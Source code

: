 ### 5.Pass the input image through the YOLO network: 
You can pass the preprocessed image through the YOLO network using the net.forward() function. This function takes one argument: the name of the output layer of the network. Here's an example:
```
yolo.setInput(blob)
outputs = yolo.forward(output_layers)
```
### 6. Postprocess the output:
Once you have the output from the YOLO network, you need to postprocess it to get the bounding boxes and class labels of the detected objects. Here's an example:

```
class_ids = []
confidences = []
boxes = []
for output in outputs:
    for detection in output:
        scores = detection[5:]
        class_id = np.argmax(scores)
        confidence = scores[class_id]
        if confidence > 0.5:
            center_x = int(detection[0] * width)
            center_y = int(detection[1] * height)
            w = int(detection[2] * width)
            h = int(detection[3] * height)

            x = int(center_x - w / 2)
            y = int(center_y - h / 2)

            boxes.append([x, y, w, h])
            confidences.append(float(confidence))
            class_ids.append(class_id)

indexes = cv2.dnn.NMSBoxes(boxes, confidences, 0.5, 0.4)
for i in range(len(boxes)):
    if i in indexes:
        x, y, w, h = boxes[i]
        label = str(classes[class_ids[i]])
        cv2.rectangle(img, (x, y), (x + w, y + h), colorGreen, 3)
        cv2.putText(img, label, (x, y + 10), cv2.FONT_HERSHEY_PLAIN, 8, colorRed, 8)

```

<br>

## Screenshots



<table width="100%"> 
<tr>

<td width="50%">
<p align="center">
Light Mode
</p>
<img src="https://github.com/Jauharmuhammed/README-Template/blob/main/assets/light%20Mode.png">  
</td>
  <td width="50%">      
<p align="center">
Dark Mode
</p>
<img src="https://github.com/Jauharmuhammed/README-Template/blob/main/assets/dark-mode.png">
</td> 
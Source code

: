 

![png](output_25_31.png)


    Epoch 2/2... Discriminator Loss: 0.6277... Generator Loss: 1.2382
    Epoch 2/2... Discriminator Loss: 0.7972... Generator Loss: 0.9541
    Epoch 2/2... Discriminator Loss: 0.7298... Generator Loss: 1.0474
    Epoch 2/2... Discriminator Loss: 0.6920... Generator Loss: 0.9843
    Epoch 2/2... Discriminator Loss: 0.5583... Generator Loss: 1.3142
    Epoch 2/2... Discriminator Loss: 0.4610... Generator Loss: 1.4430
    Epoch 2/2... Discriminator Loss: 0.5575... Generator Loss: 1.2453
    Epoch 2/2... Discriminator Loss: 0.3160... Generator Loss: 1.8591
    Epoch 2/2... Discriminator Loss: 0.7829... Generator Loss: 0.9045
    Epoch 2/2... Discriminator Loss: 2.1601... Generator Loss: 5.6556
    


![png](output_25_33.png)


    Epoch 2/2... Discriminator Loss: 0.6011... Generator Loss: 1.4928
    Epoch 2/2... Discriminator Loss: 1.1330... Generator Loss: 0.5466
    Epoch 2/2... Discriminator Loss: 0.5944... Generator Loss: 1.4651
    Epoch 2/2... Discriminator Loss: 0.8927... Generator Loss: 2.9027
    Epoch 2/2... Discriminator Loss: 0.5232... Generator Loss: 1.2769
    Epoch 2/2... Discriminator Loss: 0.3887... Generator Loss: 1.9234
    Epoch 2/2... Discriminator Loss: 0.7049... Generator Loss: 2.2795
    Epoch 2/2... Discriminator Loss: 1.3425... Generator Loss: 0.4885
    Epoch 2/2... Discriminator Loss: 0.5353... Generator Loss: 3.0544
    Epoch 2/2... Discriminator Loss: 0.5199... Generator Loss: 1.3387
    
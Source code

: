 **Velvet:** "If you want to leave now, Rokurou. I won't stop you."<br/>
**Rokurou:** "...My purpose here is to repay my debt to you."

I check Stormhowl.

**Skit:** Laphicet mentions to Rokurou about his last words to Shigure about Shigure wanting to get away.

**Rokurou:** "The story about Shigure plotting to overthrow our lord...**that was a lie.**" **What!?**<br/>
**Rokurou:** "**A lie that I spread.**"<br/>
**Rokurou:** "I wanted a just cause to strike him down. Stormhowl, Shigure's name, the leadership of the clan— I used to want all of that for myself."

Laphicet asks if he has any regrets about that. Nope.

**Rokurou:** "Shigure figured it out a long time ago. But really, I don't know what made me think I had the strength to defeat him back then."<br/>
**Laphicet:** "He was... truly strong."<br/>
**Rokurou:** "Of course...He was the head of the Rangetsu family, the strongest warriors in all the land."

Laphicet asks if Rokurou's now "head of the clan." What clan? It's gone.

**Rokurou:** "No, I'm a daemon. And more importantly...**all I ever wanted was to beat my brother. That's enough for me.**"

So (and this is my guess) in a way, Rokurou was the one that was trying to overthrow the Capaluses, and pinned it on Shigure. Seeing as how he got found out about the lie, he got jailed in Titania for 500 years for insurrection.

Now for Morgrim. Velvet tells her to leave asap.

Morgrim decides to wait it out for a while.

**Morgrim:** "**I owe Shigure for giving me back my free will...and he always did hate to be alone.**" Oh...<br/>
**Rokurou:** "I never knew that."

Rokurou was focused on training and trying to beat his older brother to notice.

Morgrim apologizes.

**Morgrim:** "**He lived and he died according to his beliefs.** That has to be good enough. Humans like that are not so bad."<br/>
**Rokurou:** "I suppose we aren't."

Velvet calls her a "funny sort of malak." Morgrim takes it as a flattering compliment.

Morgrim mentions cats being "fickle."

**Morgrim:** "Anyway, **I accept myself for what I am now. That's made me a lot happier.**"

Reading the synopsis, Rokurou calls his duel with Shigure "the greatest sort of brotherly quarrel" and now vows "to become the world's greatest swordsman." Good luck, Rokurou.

******************************

# [Work request]
Only the lines above starting with the one with "to get away." and going through the one with "figured it out" are to be copied, word for word and with both ends kept.

# [Worked solution]
**Skit:** Laphicet mentions to Rokurou about his last words to Shigure about Shigure wanting to get away.

**Rokurou:** "The story about Shigure plotting to overthrow our lord...**that was a lie.**" **What!?**<br/>
**Rokurou:** "**A lie that I spread.**"<br/>
**Rokurou:** "I wanted a just cause to strike him down. Stormhowl, Shigure's name, the leadership of the clan— I used to want all of that for myself."

Laphicet asks if he has any regrets about that. Nope.

**Rokurou:** "Shigure figured it out a long time ago. But really, I don't know what made me think I had the strength to defeat him back then."<br/>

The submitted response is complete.